■ ASSIGNMENT: I'd like an exact copy of only the lines from the start of the listing below through the line that holds "2012-05-25 12:00:00 release | live". Please keep the pictures out.
━━━━━━━━━━
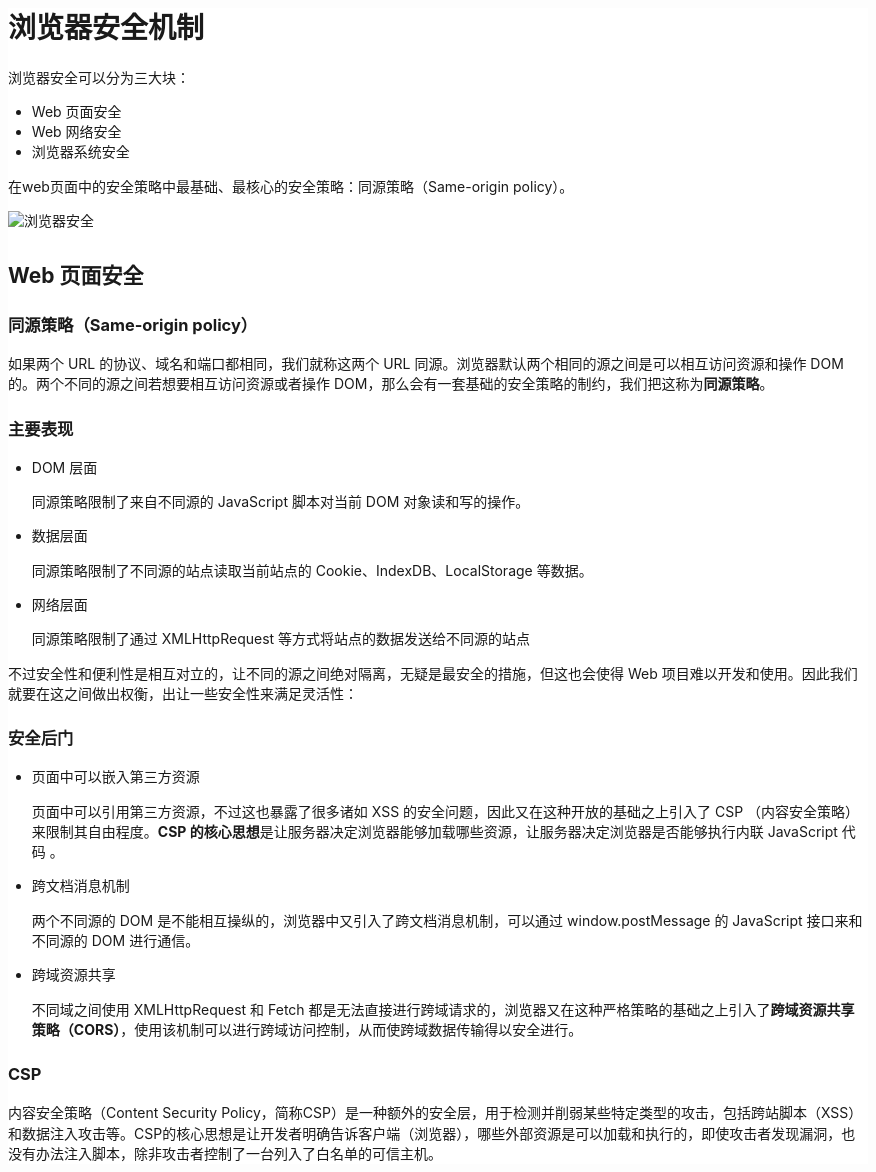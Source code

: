 # 浏览器安全机制

浏览器安全可以分为三大块：

- Web 页面安全
- Web 网络安全
- 浏览器系统安全
  
在web页面中的安全策略中最基础、最核心的安全策略：同源策略（Same-origin policy）。

![浏览器安全](/blog/images/javascript/浏览器安全.png)

## Web 页面安全

### 同源策略（Same-origin policy）

如果两个 URL 的协议、域名和端口都相同，我们就称这两个 URL 同源。浏览器默认两个相同的源之间是可以相互访问资源和操作 DOM 的。两个不同的源之间若想要相互访问资源或者操作 DOM，那么会有一套基础的安全策略的制约，我们把这称为**同源策略**。

### 主要表现

- DOM 层面

    同源策略限制了来自不同源的 JavaScript 脚本对当前 DOM 对象读和写的操作。

- 数据层面

    同源策略限制了不同源的站点读取当前站点的 Cookie、IndexDB、LocalStorage 等数据。

- 网络层面

    同源策略限制了通过 XMLHttpRequest 等方式将站点的数据发送给不同源的站点

不过安全性和便利性是相互对立的，让不同的源之间绝对隔离，无疑是最安全的措施，但这也会使得 Web 项目难以开发和使用。因此我们就要在这之间做出权衡，出让一些安全性来满足灵活性：

### 安全后门

- 页面中可以嵌入第三方资源

    页面中可以引用第三方资源，不过这也暴露了很多诸如 XSS 的安全问题，因此又在这种开放的基础之上引入了 CSP （内容安全策略）来限制其自由程度。**CSP 的核心思想**是让服务器决定浏览器能够加载哪些资源，让服务器决定浏览器是否能够执行内联 JavaScript 代码 。

- 跨文档消息机制

    两个不同源的 DOM 是不能相互操纵的，浏览器中又引入了跨文档消息机制，可以通过 window.postMessage 的 JavaScript 接口来和不同源的 DOM 进行通信。

- 跨域资源共享

    不同域之间使用 XMLHttpRequest 和 Fetch 都是无法直接进行跨域请求的，浏览器又在这种严格策略的基础之上引入了**跨域资源共享策略（CORS）**，使用该机制可以进行跨域访问控制，从而使跨域数据传输得以安全进行。

### CSP

内容安全策略（Content Security Policy，简称CSP）是一种额外的安全层，用于检测并削弱某些特定类型的攻击，包括跨站脚本（XSS）和数据注入攻击等。CSP的核心思想是让开发者明确告诉客户端（浏览器），哪些外部资源是可以加载和执行的，即使攻击者发现漏洞，也没有办法注入脚本，除非攻击者控制了一台列入了白名单的可信主机。
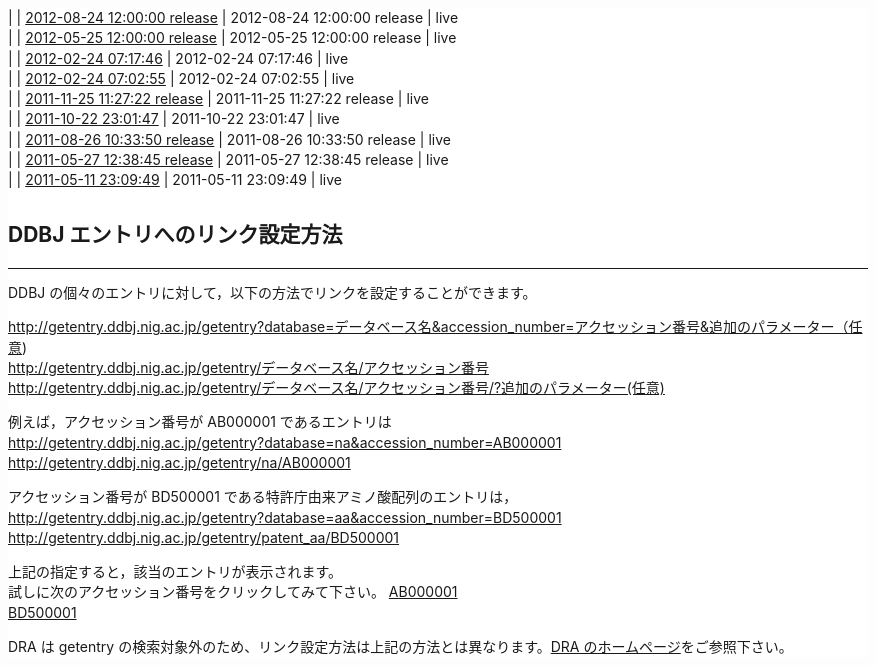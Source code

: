  |  | [2012-08-24 12:00:00 release](http://getentry.ddbj.nig.ac.jp/getentry/na/AB628096/2012-08-24+12%3A00%3A00+release/?format=flatfile&filetype=text&trace=false&show_suppressed=true) | 2012-08-24 12:00:00 release | live                                                                                                                                                                              
 |  | [2012-05-25 12:00:00 release](http://getentry.ddbj.nig.ac.jp/getentry/na/AB628096/2012-05-25+12%3A00%3A00+release/?format=flatfile&filetype=text&trace=false&show_suppressed=true) | 2012-05-25 12:00:00 release | live                                                                                                                                                                              
 |  | [2012-02-24 07:17:46](http://getentry.ddbj.nig.ac.jp/getentry/na/AB628096/2012-02-24+07%3A17%3A46/?format=flatfile&filetype=text&trace=false&show_suppressed=true)                 | 2012-02-24 07:17:46         | live                                                                                                                                                                              
 |  | [2012-02-24 07:02:55](http://getentry.ddbj.nig.ac.jp/getentry/na/AB628096/2012-02-24+07%3A02%3A55/?format=flatfile&filetype=text&trace=false&show_suppressed=true)                 | 2012-02-24 07:02:55         | live                                                                                                                                                                              
 |  | [2011-11-25 11:27:22 release](http://getentry.ddbj.nig.ac.jp/getentry/na/AB628096/2011-11-25+11%3A27%3A22+release/?format=flatfile&filetype=text&trace=false&show_suppressed=true) | 2011-11-25 11:27:22 release | live                                                                                                                                                                              
 |  | [2011-10-22 23:01:47](http://getentry.ddbj.nig.ac.jp/getentry/na/AB628096/2011-10-22+23%3A01%3A47/?format=flatfile&filetype=text&trace=false&show_suppressed=true)                 | 2011-10-22 23:01:47         | live                                                                                                                                                                              
 |  | [2011-08-26 10:33:50 release](http://getentry.ddbj.nig.ac.jp/getentry/na/AB628096/2011-08-26+10%3A33%3A50+release/?format=flatfile&filetype=text&trace=false&show_suppressed=true) | 2011-08-26 10:33:50 release | live                                                                                                                                                                              
 |  | [2011-05-27 12:38:45 release](http://getentry.ddbj.nig.ac.jp/getentry/na/AB628096/2011-05-27+12%3A38%3A45+release/?format=flatfile&filetype=text&trace=false&show_suppressed=true) | 2011-05-27 12:38:45 release | live                                                                                                                                                                              
 |  | [2011-05-11 23:09:49](http://getentry.ddbj.nig.ac.jp/getentry/na/AB628096/2011-05-11+23%3A09%3A49/?format=flatfile&filetype=text&trace=false&show_suppressed=true)                 | 2011-05-11 23:09:49         | live                                                                                                                                                                              


## DDBJ エントリへのリンク設定方法
------------------

DDBJ の個々のエントリに対して，以下の方法でリンクを設定することができます。

http://getentry.ddbj.nig.ac.jp/getentry?database=データベース名&accession_number=アクセッション番号&追加のパラメーター（任意)  
http://getentry.ddbj.nig.ac.jp/getentry/データベース名/アクセッション番号  
http://getentry.ddbj.nig.ac.jp/getentry/データベース名/アクセッション番号/?追加のパラメーター(任意)


例えば，アクセッション番号が AB000001 であるエントリは  
http://getentry.ddbj.nig.ac.jp/getentry?database=na&accession_number=AB000001  
http://getentry.ddbj.nig.ac.jp/getentry/na/AB000001


アクセッション番号が BD500001 である特許庁由来アミノ酸配列のエントリは，  
http://getentry.ddbj.nig.ac.jp/getentry?database=aa&accession_number=BD500001   
http://getentry.ddbj.nig.ac.jp/getentry/patent_aa/BD500001


上記の指定すると，該当のエントリが表示されます。  
試しに次のアクセッション番号をクリックしてみて下さい。
[AB000001](http://getentry.ddbj.nig.ac.jp/getentry/na/AB000001)  
[BD500001](http://getentry.ddbj.nig.ac.jp/getentry/patent_aa/BD500001)

DRA は getentry の検索対象外のため、リンク設定方法は上記の方法とは異なります。[DRA のホームページ](/dra/index.html)をご参照下さい。

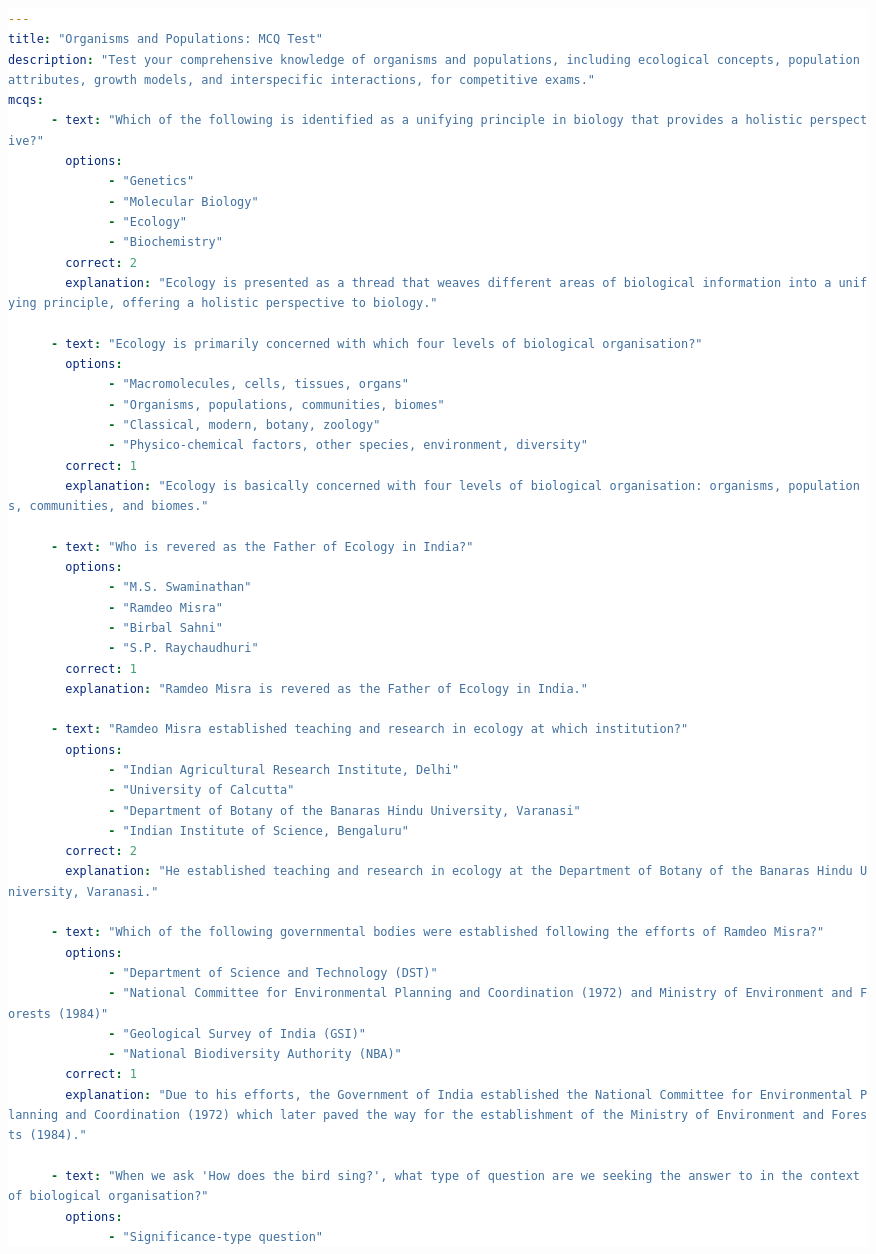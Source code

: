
 ```yaml
---
title: "Organisms and Populations: MCQ Test"
description: "Test your comprehensive knowledge of organisms and populations, including ecological concepts, population attributes, growth models, and interspecific interactions, for competitive exams."
mcqs:
      - text: "Which of the following is identified as a unifying principle in biology that provides a holistic perspective?"
        options:
              - "Genetics"
              - "Molecular Biology"
              - "Ecology"
              - "Biochemistry"
        correct: 2
        explanation: "Ecology is presented as a thread that weaves different areas of biological information into a unifying principle, offering a holistic perspective to biology."

      - text: "Ecology is primarily concerned with which four levels of biological organisation?"
        options:
              - "Macromolecules, cells, tissues, organs"
              - "Organisms, populations, communities, biomes"
              - "Classical, modern, botany, zoology"
              - "Physico-chemical factors, other species, environment, diversity"
        correct: 1
        explanation: "Ecology is basically concerned with four levels of biological organisation: organisms, populations, communities, and biomes."

      - text: "Who is revered as the Father of Ecology in India?"
        options:
              - "M.S. Swaminathan"
              - "Ramdeo Misra"
              - "Birbal Sahni"
              - "S.P. Raychaudhuri"
        correct: 1
        explanation: "Ramdeo Misra is revered as the Father of Ecology in India."

      - text: "Ramdeo Misra established teaching and research in ecology at which institution?"
        options:
              - "Indian Agricultural Research Institute, Delhi"
              - "University of Calcutta"
              - "Department of Botany of the Banaras Hindu University, Varanasi"
              - "Indian Institute of Science, Bengaluru"
        correct: 2
        explanation: "He established teaching and research in ecology at the Department of Botany of the Banaras Hindu University, Varanasi."

      - text: "Which of the following governmental bodies were established following the efforts of Ramdeo Misra?"
        options:
              - "Department of Science and Technology (DST)"
              - "National Committee for Environmental Planning and Coordination (1972) and Ministry of Environment and Forests (1984)"
              - "Geological Survey of India (GSI)"
              - "National Biodiversity Authority (NBA)"
        correct: 1
        explanation: "Due to his efforts, the Government of India established the National Committee for Environmental Planning and Coordination (1972) which later paved the way for the establishment of the Ministry of Environment and Forests (1984)."

      - text: "When we ask 'How does the bird sing?', what type of question are we seeking the answer to in the context of biological organisation?"
        options:
              - "Significance-type question"
```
━━━━━━━━━━
■ WORKED SOLUTION:
Source code

: # 浏览器安全机制

浏览器安全可以分为三大块：

- Web 页面安全
- Web 网络安全
- 浏览器系统安全
  
在web页面中的安全策略中最基础、最核心的安全策略：同源策略（Same-origin policy）。

![浏览器安全](/blog/images/javascript/浏览器安全.png)

## Web 页面安全

### 同源策略（Same-origin policy）

如果两个 URL 的协议、域名和端口都相同，我们就称这两个 URL 同源。浏览器默认两个相同的源之间是可以相互访问资源和操作 DOM 的。两个不同的源之间若想要相互访问资源或者操作 DOM，那么会有一套基础的安全策略的制约，我们把这称为**同源策略**。

### 主要表现

- DOM 层面

    同源策略限制了来自不同源的 JavaScript 脚本对当前 DOM 对象读和写的操作。

- 数据层面

    同源策略限制了不同源的站点读取当前站点的 Cookie、IndexDB、LocalStorage 等数据。

- 网络层面

    同源策略限制了通过 XMLHttpRequest 等方式将站点的数据发送给不同源的站点

不过安全性和便利性是相互对立的，让不同的源之间绝对隔离，无疑是最安全的措施，但这也会使得 Web 项目难以开发和使用。因此我们就要在这之间做出权衡，出让一些安全性来满足灵活性：

### 安全后门

- 页面中可以嵌入第三方资源

    页面中可以引用第三方资源，不过这也暴露了很多诸如 XSS 的安全问题，因此又在这种开放的基础之上引入了 CSP （内容安全策略）来限制其自由程度。**CSP 的核心思想**是让服务器决定浏览器能够加载哪些资源，让服务器决定浏览器是否能够执行内联 JavaScript 代码 。

- 跨文档消息机制

    两个不同源的 DOM 是不能相互操纵的，浏览器中又引入了跨文档消息机制，可以通过 window.postMessage 的 JavaScript 接口来和不同源的 DOM 进行通信。

- 跨域资源共享

    不同域之间使用 XMLHttpRequest 和 Fetch 都是无法直接进行跨域请求的，浏览器又在这种严格策略的基础之上引入了**跨域资源共享策略（CORS）**，使用该机制可以进行跨域访问控制，从而使跨域数据传输得以安全进行。

### CSP

内容安全策略（Content Security Policy，简称CSP）是一种额外的安全层，用于检测并削弱某些特定类型的攻击，包括跨站脚本（XSS）和数据注入攻击等。CSP的核心思想是让开发者明确告诉客户端（浏览器），哪些外部资源是可以加载和执行的，即使攻击者发现漏洞，也没有办法注入脚本，除非攻击者控制了一台列入了白名单的可信主机。
Source code

:  |  | [2012-08-24 12:00:00 release](http://getentry.ddbj.nig.ac.jp/getentry/na/AB628096/2012-08-24+12%3A00%3A00+release/?format=flatfile&filetype=text&trace=false&show_suppressed=true) | 2012-08-24 12:00:00 release | live                                                                                                                                                                              
 |  | [2012-05-25 12:00:00 release](http://getentry.ddbj.nig.ac.jp/getentry/na/AB628096/2012-05-25+12%3A00%3A00+release/?format=flatfile&filetype=text&trace=false&show_suppressed=true) | 2012-05-25 12:00:00 release | live                                                                                                                                                                              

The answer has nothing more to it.